• Work request: In the records below, find the line with "On-base Percentage (OBP): OBP" and the line with "Isolated Power (ISO): Measures"; return exactly those lines and every line between them.
_ _ _ _
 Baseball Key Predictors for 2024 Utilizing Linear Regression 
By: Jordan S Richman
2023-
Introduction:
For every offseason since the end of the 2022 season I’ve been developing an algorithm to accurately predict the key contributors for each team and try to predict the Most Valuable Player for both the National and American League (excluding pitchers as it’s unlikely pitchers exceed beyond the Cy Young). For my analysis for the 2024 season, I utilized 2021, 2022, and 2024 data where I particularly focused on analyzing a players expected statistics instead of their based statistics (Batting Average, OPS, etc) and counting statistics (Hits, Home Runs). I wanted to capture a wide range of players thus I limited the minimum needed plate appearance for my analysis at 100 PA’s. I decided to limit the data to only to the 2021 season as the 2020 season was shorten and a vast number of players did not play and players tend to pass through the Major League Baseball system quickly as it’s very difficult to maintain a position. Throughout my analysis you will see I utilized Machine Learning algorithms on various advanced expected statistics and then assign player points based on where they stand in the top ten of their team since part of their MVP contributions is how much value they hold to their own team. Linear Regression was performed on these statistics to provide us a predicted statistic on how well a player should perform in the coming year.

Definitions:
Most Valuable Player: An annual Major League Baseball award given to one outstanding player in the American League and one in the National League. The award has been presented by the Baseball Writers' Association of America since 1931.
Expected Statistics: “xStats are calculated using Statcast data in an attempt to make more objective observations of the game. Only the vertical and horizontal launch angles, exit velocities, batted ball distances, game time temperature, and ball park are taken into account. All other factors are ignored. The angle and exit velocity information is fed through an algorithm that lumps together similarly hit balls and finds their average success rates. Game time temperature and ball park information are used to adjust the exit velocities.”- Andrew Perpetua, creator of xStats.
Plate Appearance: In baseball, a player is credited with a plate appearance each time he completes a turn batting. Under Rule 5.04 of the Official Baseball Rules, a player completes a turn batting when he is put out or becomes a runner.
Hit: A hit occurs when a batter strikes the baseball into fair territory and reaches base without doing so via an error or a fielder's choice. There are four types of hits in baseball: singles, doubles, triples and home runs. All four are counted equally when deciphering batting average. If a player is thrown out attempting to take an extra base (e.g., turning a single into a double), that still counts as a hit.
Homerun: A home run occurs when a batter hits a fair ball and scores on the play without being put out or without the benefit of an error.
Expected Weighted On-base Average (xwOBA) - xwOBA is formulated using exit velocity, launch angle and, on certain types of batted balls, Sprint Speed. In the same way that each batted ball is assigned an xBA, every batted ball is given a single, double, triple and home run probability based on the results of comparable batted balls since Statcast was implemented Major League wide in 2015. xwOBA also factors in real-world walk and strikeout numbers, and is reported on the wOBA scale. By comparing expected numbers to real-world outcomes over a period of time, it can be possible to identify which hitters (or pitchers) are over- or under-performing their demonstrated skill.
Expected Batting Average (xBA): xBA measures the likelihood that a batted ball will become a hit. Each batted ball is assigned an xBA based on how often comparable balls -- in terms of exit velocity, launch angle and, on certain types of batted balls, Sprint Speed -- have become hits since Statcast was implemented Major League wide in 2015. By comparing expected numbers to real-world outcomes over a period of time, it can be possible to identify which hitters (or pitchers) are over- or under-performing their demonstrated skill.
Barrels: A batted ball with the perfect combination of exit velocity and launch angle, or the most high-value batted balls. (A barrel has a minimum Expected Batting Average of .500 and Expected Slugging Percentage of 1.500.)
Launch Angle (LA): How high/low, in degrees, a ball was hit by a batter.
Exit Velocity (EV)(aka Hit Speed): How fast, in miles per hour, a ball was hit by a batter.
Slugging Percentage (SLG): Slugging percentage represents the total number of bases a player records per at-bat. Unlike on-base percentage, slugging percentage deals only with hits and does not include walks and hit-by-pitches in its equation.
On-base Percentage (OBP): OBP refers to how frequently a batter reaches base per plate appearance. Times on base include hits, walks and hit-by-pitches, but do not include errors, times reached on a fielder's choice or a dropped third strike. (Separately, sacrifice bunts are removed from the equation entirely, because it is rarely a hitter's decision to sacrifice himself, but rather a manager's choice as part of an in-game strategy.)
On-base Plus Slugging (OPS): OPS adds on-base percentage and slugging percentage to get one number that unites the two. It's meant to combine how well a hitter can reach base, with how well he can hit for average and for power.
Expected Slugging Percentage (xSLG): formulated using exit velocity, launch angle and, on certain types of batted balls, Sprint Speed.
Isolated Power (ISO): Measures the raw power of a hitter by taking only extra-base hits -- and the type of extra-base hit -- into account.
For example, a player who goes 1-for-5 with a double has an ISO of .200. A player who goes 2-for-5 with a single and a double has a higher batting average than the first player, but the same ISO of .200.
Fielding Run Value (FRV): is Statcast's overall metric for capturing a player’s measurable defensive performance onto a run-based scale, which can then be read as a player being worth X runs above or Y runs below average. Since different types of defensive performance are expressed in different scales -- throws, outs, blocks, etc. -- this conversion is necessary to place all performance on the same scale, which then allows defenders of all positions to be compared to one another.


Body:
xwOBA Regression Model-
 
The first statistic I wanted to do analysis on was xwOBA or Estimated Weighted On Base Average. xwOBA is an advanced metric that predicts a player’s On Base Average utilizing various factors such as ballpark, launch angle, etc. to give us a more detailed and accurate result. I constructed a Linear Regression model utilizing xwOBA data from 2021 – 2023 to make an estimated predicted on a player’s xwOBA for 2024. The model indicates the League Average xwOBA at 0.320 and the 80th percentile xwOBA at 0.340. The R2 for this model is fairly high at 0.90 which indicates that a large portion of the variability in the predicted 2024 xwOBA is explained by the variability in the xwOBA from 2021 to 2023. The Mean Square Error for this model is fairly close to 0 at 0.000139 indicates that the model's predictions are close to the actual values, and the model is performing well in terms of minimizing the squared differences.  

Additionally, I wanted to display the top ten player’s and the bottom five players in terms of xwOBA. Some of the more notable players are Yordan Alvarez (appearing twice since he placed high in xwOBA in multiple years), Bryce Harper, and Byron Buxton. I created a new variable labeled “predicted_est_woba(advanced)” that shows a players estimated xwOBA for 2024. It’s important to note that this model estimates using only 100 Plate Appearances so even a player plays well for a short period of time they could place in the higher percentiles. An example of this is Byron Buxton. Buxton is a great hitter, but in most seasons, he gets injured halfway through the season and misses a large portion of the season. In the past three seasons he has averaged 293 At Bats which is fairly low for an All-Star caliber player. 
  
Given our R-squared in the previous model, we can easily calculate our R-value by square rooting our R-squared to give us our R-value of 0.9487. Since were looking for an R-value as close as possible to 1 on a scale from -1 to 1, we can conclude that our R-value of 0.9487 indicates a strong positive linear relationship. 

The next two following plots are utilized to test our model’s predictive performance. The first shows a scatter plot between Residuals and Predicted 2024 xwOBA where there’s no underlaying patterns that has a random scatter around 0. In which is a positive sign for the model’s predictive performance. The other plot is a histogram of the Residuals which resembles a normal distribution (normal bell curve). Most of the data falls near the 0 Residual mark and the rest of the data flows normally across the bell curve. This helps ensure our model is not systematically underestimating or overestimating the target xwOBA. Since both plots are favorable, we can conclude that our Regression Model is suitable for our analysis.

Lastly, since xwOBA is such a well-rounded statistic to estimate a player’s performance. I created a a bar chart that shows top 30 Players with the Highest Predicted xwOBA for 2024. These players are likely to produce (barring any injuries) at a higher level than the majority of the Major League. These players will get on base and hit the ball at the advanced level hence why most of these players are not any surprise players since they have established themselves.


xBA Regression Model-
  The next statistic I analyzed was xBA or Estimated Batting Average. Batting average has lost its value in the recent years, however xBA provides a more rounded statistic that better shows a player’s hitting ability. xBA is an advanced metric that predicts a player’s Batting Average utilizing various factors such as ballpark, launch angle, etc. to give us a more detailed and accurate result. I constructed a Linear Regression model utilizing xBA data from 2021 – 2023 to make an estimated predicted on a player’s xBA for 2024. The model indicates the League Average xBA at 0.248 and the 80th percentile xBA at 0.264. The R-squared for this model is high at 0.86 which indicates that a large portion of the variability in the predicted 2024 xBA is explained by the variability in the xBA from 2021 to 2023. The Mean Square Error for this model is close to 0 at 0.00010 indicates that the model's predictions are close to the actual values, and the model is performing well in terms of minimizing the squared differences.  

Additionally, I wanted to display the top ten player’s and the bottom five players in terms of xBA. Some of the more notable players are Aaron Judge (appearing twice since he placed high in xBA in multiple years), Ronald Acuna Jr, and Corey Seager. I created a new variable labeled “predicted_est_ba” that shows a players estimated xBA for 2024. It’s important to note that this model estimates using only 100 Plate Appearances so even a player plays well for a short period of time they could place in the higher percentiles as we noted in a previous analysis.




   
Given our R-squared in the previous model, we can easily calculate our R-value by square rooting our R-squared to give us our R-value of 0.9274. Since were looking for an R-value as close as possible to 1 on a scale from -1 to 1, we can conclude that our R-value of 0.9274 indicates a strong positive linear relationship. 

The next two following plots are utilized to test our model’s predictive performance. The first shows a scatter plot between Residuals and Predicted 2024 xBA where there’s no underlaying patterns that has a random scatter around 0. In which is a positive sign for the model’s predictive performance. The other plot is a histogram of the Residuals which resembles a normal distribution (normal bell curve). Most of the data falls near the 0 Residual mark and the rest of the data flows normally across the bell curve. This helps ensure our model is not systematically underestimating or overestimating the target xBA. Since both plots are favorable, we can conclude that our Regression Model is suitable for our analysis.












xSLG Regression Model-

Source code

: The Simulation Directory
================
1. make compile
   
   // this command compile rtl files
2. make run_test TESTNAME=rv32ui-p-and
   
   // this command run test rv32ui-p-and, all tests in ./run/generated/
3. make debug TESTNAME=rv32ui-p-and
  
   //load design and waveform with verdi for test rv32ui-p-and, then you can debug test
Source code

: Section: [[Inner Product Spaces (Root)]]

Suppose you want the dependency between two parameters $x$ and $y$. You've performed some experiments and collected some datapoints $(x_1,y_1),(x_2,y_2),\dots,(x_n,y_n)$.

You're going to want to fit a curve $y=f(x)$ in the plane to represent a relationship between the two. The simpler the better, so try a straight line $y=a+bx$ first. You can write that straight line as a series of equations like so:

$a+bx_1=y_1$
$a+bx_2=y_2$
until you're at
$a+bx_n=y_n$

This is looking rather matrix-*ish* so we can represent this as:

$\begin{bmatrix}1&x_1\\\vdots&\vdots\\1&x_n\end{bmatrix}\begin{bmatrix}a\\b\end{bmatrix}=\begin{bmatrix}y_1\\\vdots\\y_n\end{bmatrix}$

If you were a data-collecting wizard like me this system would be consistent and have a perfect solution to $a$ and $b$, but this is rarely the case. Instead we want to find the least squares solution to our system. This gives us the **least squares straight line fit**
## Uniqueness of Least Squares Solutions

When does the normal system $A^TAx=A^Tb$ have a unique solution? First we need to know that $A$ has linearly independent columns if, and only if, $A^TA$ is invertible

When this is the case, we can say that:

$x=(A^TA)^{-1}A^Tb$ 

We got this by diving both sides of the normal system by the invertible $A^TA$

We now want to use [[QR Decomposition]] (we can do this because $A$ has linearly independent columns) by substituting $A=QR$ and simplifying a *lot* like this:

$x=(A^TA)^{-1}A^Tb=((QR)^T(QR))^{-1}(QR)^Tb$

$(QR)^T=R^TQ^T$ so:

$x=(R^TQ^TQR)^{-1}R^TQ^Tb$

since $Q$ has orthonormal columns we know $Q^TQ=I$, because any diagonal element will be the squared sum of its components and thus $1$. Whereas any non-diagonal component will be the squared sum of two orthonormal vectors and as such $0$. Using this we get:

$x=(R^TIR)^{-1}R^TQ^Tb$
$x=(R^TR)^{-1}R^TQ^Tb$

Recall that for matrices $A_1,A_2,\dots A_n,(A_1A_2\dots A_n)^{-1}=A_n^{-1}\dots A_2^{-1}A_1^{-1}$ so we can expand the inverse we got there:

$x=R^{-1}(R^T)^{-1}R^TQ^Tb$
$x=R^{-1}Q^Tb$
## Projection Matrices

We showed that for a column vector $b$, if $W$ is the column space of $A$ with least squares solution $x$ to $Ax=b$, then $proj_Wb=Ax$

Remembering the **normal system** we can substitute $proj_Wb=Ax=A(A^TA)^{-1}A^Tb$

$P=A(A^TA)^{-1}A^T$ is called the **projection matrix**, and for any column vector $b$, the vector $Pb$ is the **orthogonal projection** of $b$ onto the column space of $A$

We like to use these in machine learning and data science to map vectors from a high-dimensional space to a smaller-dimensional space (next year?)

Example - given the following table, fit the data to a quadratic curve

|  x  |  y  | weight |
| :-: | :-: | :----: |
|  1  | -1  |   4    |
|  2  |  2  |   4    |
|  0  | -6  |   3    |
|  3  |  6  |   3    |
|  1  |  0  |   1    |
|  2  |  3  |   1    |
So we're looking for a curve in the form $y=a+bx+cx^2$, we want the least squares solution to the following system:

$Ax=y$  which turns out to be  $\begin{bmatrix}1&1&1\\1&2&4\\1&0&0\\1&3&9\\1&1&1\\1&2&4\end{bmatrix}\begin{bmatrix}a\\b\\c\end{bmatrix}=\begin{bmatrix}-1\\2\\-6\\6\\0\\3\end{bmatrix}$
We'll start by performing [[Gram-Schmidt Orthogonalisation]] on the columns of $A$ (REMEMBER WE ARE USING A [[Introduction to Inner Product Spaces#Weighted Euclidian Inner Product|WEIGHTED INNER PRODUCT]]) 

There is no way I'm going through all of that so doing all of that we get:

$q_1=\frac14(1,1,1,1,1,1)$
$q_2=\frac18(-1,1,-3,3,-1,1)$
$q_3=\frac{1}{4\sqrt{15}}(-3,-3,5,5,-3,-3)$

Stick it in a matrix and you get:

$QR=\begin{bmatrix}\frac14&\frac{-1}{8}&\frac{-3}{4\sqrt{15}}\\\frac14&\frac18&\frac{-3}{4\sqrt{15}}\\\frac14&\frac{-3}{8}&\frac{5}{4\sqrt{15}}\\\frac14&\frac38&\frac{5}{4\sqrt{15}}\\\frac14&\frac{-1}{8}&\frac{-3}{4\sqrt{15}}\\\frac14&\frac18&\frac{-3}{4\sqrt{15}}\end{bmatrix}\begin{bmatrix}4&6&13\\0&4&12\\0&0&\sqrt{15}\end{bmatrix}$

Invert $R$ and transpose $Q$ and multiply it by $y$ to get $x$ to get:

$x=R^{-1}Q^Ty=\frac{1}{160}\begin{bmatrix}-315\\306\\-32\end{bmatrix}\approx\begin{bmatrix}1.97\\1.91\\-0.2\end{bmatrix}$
_ _ _ _
• Answer below:
On-base Percentage (OBP): OBP refers to how frequently a batter reaches base per plate appearance. Times on base include hits, walks and hit-by-pitches, but do not include errors, times reached on a fielder's choice or a dropped third strike. (Separately, sacrifice bunts are removed from the equation entirely, because it is rarely a hitter's decision to sacrifice himself, but rather a manager's choice as part of an in-game strategy.)
On-base Plus Slugging (OPS): OPS adds on-base percentage and slugging percentage to get one number that unites the two. It's meant to combine how well a hitter can reach base, with how well he can hit for average and for power.
Expected Slugging Percentage (xSLG): formulated using exit velocity, launch angle and, on certain types of batted balls, Sprint Speed.
Isolated Power (ISO): Measures the raw power of a hitter by taking only extra-base hits -- and the type of extra-base hit -- into account.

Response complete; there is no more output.